A Clarence cigarette manufacturer, 22nd Century Group, is asking federal regulators for permission to tout one of its cigarette brands for their very low nicotine content.
The application to the U.S., Food and Drug Administration is part of 22nd Century’s push to bring its very-low nicotine cigarettes to market and highlight how smokers who use them can reduce their exposure to the nicotine that makes smoking so hard to quit.
22nd Century Group has developed technology to manipulate the level of nicotine in tobacco, and company executives said Monday its low-nicotine cigarettes could contain as much as 97 percent less nicotine as many major brands.
The application the company filed with the FDA seeks permission to include on their packaging a claim that its cigarettes can reduce a smoker’s exposure to nicotine.
A study published last fall in the New England Journal of Medicine that used 22nd Century’s reduced nicotine cigarettes, offered hope that a trick proposed two decades ago – scaling back the nicotine that smokers get from their cigarettes – might help many quit, and steer others toward less dangerous means of feeding their addiction.
The research also offered reassurance that smokers restricted to very low nicotine cigarettes will not simply smoke more, or inhale more deeply, to get the same dosage of nicotine.

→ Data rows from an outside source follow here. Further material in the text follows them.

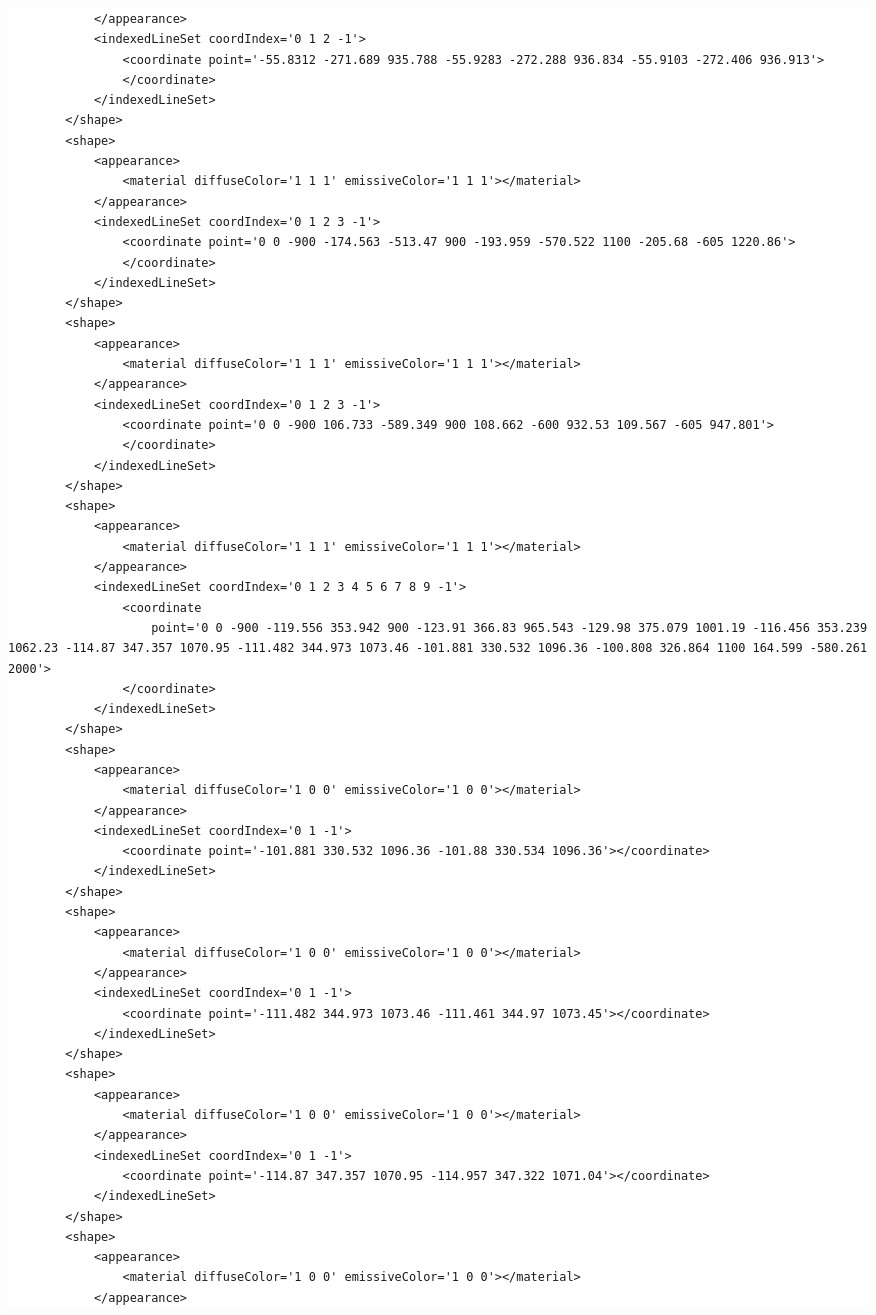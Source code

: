 				</appearance>
				<indexedLineSet coordIndex='0 1 2 -1'>
					<coordinate point='-55.8312 -271.689 935.788 -55.9283 -272.288 936.834 -55.9103 -272.406 936.913'>
					</coordinate>
				</indexedLineSet>
			</shape>
			<shape>
				<appearance>
					<material diffuseColor='1 1 1' emissiveColor='1 1 1'></material>
				</appearance>
				<indexedLineSet coordIndex='0 1 2 3 -1'>
					<coordinate point='0 0 -900 -174.563 -513.47 900 -193.959 -570.522 1100 -205.68 -605 1220.86'>
					</coordinate>
				</indexedLineSet>
			</shape>
			<shape>
				<appearance>
					<material diffuseColor='1 1 1' emissiveColor='1 1 1'></material>
				</appearance>
				<indexedLineSet coordIndex='0 1 2 3 -1'>
					<coordinate point='0 0 -900 106.733 -589.349 900 108.662 -600 932.53 109.567 -605 947.801'>
					</coordinate>
				</indexedLineSet>
			</shape>
			<shape>
				<appearance>
					<material diffuseColor='1 1 1' emissiveColor='1 1 1'></material>
				</appearance>
				<indexedLineSet coordIndex='0 1 2 3 4 5 6 7 8 9 -1'>
					<coordinate
						point='0 0 -900 -119.556 353.942 900 -123.91 366.83 965.543 -129.98 375.079 1001.19 -116.456 353.239 1062.23 -114.87 347.357 1070.95 -111.482 344.973 1073.46 -101.881 330.532 1096.36 -100.808 326.864 1100 164.599 -580.261 2000'>
					</coordinate>
				</indexedLineSet>
			</shape>
			<shape>
				<appearance>
					<material diffuseColor='1 0 0' emissiveColor='1 0 0'></material>
				</appearance>
				<indexedLineSet coordIndex='0 1 -1'>
					<coordinate point='-101.881 330.532 1096.36 -101.88 330.534 1096.36'></coordinate>
				</indexedLineSet>
			</shape>
			<shape>
				<appearance>
					<material diffuseColor='1 0 0' emissiveColor='1 0 0'></material>
				</appearance>
				<indexedLineSet coordIndex='0 1 -1'>
					<coordinate point='-111.482 344.973 1073.46 -111.461 344.97 1073.45'></coordinate>
				</indexedLineSet>
			</shape>
			<shape>
				<appearance>
					<material diffuseColor='1 0 0' emissiveColor='1 0 0'></material>
				</appearance>
				<indexedLineSet coordIndex='0 1 -1'>
					<coordinate point='-114.87 347.357 1070.95 -114.957 347.322 1071.04'></coordinate>
				</indexedLineSet>
			</shape>
			<shape>
				<appearance>
					<material diffuseColor='1 0 0' emissiveColor='1 0 0'></material>
				</appearance>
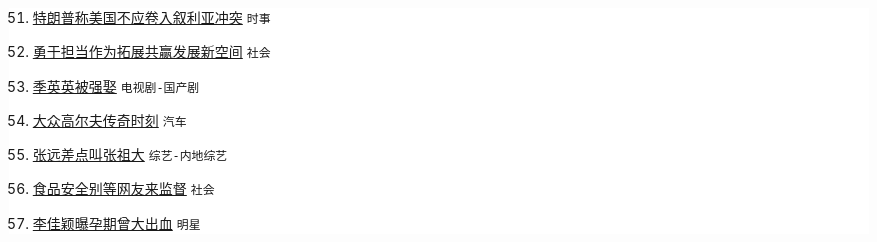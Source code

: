 51. [特朗普称美国不应卷入叙利亚冲突](https://m.weibo.cn/search?containerid=100103type%3D1%26t%3D10%26q%3D%23%E7%89%B9%E6%9C%97%E6%99%AE%E7%A7%B0%E7%BE%8E%E5%9B%BD%E4%B8%8D%E5%BA%94%E5%8D%B7%E5%85%A5%E5%8F%99%E5%88%A9%E4%BA%9A%E5%86%B2%E7%AA%81%23&stream_entry_id=31&isnewpage=1&extparam=seat%3D1%26c_type%3D31%26lcate%3D5001%26cate%3D5001%26pos%3D49%26q%3D%2523%25E7%2589%25B9%25E6%259C%2597%25E6%2599%25AE%25E7%25A7%25B0%25E7%25BE%258E%25E5%259B%25BD%25E4%25B8%258D%25E5%25BA%2594%25E5%258D%25B7%25E5%2585%25A5%25E5%258F%2599%25E5%2588%25A9%25E4%25BA%259A%25E5%2586%25B2%25E7%25AA%2581%2523%26dgr%3D0%26realpos%3D50%26flag%3D0%26band_rank%3D50%26filter_type%3Drealtimehot%26stream_entry_id%3D31%26display_time%3D1733642108%26pre_seqid%3D17336421084020221504832) `时事` 

52. [勇于担当作为拓展共赢发展新空间](https://m.weibo.cn/search?containerid=100103type%3D1%26t%3D10%26q%3D%23%E5%8B%87%E4%BA%8E%E6%8B%85%E5%BD%93%E4%BD%9C%E4%B8%BA%E6%8B%93%E5%B1%95%E5%85%B1%E8%B5%A2%E5%8F%91%E5%B1%95%E6%96%B0%E7%A9%BA%E9%97%B4%23&stream_entry_id=51&isnewpage=1&extparam=seat%3D1%26pos%3D0%26cate%3D10103%26stream_entry_id%3D51%26filter_type%3Drealtimehot%26q%3D%2523%25E5%258B%2587%25E4%25BA%258E%25E6%258B%2585%25E5%25BD%2593%25E4%25BD%259C%25E4%25B8%25BA%25E6%258B%2593%25E5%25B1%2595%25E5%2585%25B1%25E8%25B5%25A2%25E5%258F%2591%25E5%25B1%2595%25E6%2596%25B0%25E7%25A9%25BA%25E9%2597%25B4%2523%26dgr%3D0%26c_type%3D51%26display_time%3D1733642060%26pre_seqid%3D17336420604270221472197) `社会` 

53. [季英英被强娶](https://m.weibo.cn/search?containerid=100103type%3D1%26t%3D10%26q%3D%E5%AD%A3%E8%8B%B1%E8%8B%B1%E8%A2%AB%E5%BC%BA%E5%A8%B6&stream_entry_id=31&isnewpage=1&extparam=seat%3D1%26lcate%3D5001%26cate%3D5001%26band_rank%3D49%26q%3D%25E5%25AD%25A3%25E8%258B%25B1%25E8%258B%25B1%25E8%25A2%25AB%25E5%25BC%25BA%25E5%25A8%25B6%26stream_entry_id%3D31%26realpos%3D49%26pos%3D48%26flag%3D1%26filter_type%3Drealtimehot%26dgr%3D0%26c_type%3D31%26display_time%3D1733642060%26pre_seqid%3D17336420604270221472197) `电视剧-国产剧` 

54. [大众高尔夫传奇时刻](https://m.weibo.cn/search?containerid=100103type%3D1%26t%3D10%26q%3D%23%E5%A4%A7%E4%BC%97%E9%AB%98%E5%B0%94%E5%A4%AB%E4%BC%A0%E5%A5%87%E6%97%B6%E5%88%BB%23&stream_entry_id=31&isnewpage=1&extparam=seat%3D1%26topic_ad%3D1%26cate%3D5001%26lcate%3D5001%26filter_type%3Drealtimehot%26stream_entry_id%3D31%26q%3D%2523%25E5%25A4%25A7%25E4%25BC%2597%25E9%25AB%2598%25E5%25B0%2594%25E5%25A4%25AB%25E4%25BC%25A0%25E5%25A5%2587%25E6%2597%25B6%25E5%2588%25BB%2523%26band_rank%3D7%26dgr%3D0%26adid%3D267410%26is_ad_pos%3D1%26c_type%3D31%26pos%3D6%26display_time%3D1733641962%26pre_seqid%3D17336419621530222144443) `汽车` 

55. [张远差点叫张祖大](https://m.weibo.cn/search?containerid=100103type%3D1%26t%3D10%26q%3D%E5%BC%A0%E8%BF%9C%E5%B7%AE%E7%82%B9%E5%8F%AB%E5%BC%A0%E7%A5%96%E5%A4%A7&stream_entry_id=31&isnewpage=1&extparam=seat%3D1%26cate%3D5001%26lcate%3D5001%26filter_type%3Drealtimehot%26c_type%3D31%26q%3D%25E5%25BC%25A0%25E8%25BF%259C%25E5%25B7%25AE%25E7%2582%25B9%25E5%258F%25AB%25E5%25BC%25A0%25E7%25A5%2596%25E5%25A4%25A7%26band_rank%3D50%26dgr%3D0%26pos%3D50%26stream_entry_id%3D31%26realpos%3D50%26flag%3D1%26display_time%3D1733641962%26pre_seqid%3D17336419621530222144443) `综艺-内地综艺` 

56. [食品安全别等网友来监督](https://m.weibo.cn/search?containerid=100103type%3D1%26t%3D10%26q%3D%23%E9%A3%9F%E5%93%81%E5%AE%89%E5%85%A8%E5%88%AB%E7%AD%89%E7%BD%91%E5%8F%8B%E6%9D%A5%E7%9B%91%E7%9D%A3%23&stream_entry_id=31&isnewpage=1&extparam=seat%3D1%26filter_type%3Drealtimehot%26c_type%3D31%26cate%3D5001%26q%3D%2523%25E9%25A3%259F%25E5%2593%2581%25E5%25AE%2589%25E5%2585%25A8%25E5%2588%25AB%25E7%25AD%2589%25E7%25BD%2591%25E5%258F%258B%25E6%259D%25A5%25E7%259B%2591%25E7%259D%25A3%2523%26pos%3D15%26dgr%3D0%26stream_entry_id%3D31%26lcate%3D5001%26flag%3D1%26band_rank%3D15%26realpos%3D15%26display_time%3D1733638833%26pre_seqid%3D173363883325502222050117) `社会` 

57. [李佳颖曝孕期曾大出血](https://m.weibo.cn/search?containerid=100103type%3D1%26t%3D10%26q%3D%23%E6%9D%8E%E4%BD%B3%E9%A2%96%E6%9B%9D%E5%AD%95%E6%9C%9F%E6%9B%BE%E5%A4%A7%E5%87%BA%E8%A1%80%23&stream_entry_id=31&isnewpage=1&extparam=seat%3D1%26filter_type%3Drealtimehot%26c_type%3D31%26cate%3D5001%26q%3D%2523%25E6%259D%258E%25E4%25BD%25B3%25E9%25A2%2596%25E6%259B%259D%25E5%25AD%2595%25E6%259C%259F%25E6%259B%25BE%25E5%25A4%25A7%25E5%2587%25BA%25E8%25A1%2580%2523%26pos%3D19%26dgr%3D0%26stream_entry_id%3D31%26lcate%3D5001%26flag%3D1%26band_rank%3D19%26realpos%3D19%26display_time%3D1733638833%26pre_seqid%3D173363883325502222050117) `明星`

“The public health implications of a virtually nicotine-free tobacco cigarette are enormous,” said Henry Sicignano III, 22nd Century’s president and CEO. “The mission of 22nd Century is to reduce the harm caused by smoking.”
22nd Century already has sold more than 17 million of its low-nicotine cigarettes for use in smoking cessation research, including a deal it signed in September to sell 5 million of its low-nicotine cigarettes to the U.S. government, which then provides the cigarettes to researchers studying the effects of smoking. The low-nicotine cigarettes are not sold to consumers.
The company, which lost $8.2 million during the first nine months of last year on $5.6 million in sales as it ramped up production at its North Carolina factory, is hoping to find even broader commercial uses for its low-nicotine cigarettes, which can be manipulated to have varying levels of nicotine.
One potential use is as a prescription-based smoking cessation product.